_REQUIRED WORK_
Using the entries that follow, establish how many lines contain the word "name" and give only that figure.

== ENTRIES PROVIDED

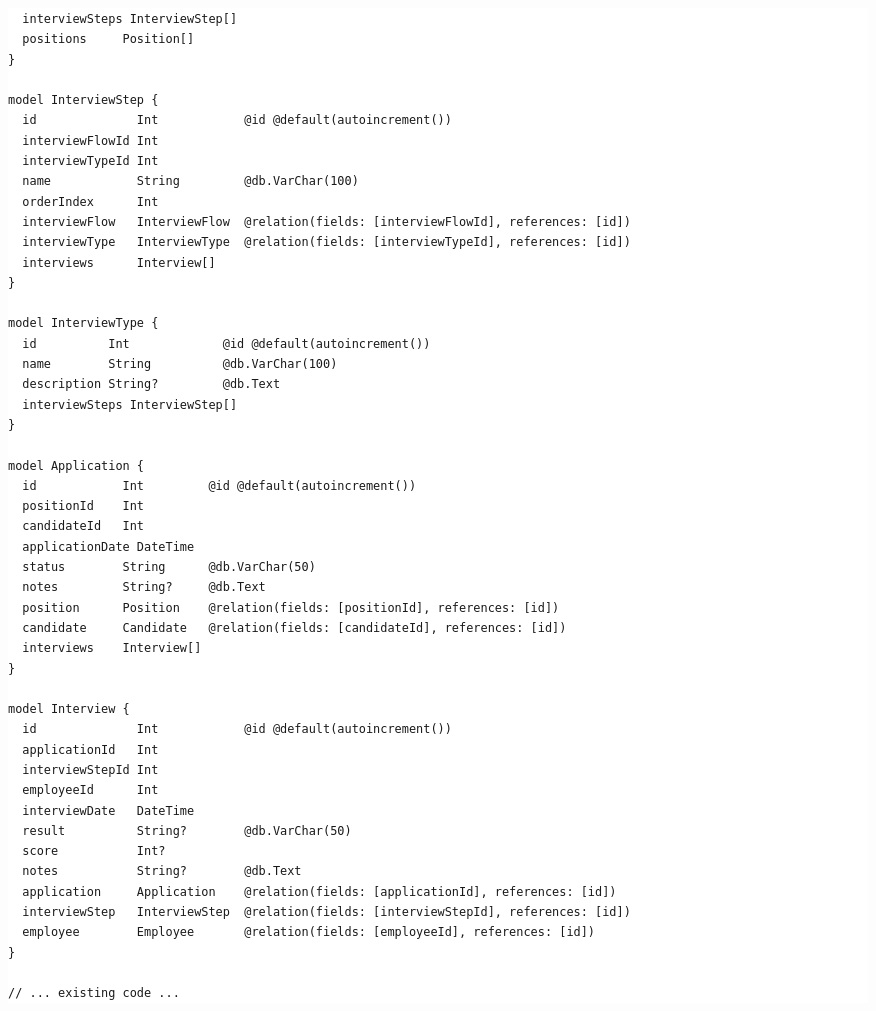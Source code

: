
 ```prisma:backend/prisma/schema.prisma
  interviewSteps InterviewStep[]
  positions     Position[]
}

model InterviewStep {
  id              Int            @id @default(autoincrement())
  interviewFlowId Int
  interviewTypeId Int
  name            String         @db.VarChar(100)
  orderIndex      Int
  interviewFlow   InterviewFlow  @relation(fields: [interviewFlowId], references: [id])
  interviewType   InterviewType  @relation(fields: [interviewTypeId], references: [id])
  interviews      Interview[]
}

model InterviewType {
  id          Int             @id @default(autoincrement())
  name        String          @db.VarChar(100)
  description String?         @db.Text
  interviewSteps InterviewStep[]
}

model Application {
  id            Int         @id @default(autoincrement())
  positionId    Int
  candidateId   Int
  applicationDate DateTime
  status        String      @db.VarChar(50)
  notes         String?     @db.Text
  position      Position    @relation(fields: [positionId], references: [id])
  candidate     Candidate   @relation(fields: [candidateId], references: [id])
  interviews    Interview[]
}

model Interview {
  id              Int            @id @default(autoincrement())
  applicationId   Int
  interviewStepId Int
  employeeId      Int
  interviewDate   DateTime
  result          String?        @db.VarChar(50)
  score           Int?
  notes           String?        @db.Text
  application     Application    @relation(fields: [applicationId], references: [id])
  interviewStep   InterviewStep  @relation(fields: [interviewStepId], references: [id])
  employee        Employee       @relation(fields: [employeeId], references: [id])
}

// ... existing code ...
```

====
== ENTRIES PROVIDED

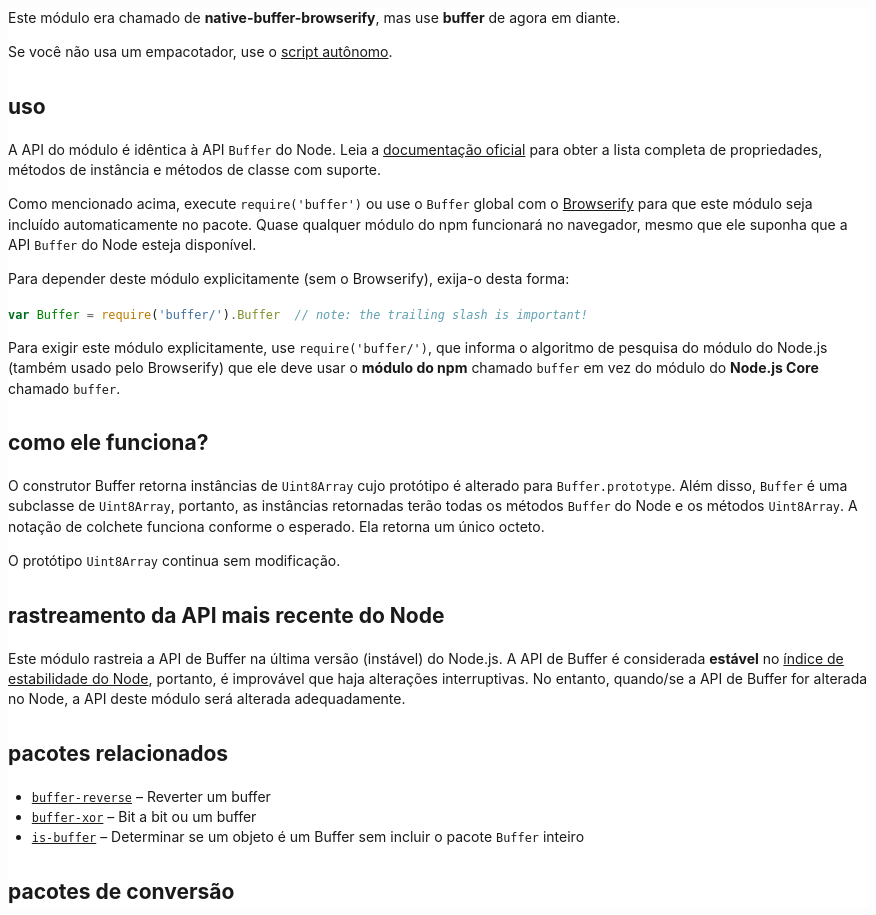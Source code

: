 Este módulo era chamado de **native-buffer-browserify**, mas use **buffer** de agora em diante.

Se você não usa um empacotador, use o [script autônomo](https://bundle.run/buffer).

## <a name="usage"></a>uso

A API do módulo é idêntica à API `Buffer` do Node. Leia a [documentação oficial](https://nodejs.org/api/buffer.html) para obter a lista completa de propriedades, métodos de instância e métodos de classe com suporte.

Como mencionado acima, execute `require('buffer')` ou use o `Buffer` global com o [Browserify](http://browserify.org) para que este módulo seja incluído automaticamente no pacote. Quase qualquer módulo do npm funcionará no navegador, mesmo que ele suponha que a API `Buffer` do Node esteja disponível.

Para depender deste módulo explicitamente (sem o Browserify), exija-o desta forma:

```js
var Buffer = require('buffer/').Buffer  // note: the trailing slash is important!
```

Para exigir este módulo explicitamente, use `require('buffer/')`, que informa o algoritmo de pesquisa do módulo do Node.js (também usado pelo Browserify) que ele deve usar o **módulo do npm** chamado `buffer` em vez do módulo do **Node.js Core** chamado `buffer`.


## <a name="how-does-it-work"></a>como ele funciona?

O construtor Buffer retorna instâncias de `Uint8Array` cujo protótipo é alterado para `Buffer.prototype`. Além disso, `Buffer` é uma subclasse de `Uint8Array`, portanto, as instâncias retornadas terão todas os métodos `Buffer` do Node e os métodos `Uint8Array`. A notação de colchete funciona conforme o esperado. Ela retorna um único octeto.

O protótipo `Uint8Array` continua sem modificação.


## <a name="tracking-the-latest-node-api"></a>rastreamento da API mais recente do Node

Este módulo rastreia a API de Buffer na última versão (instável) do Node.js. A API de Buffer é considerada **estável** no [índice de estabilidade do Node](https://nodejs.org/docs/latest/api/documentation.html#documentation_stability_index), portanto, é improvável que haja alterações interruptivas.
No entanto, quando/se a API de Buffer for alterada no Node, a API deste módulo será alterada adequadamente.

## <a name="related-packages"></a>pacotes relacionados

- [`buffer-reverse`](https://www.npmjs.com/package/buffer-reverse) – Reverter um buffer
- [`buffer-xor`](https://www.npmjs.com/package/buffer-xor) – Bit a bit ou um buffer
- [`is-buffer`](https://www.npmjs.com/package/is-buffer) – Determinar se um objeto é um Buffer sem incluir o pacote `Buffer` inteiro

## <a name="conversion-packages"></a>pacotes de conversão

====

_TASK OUTPUT_
7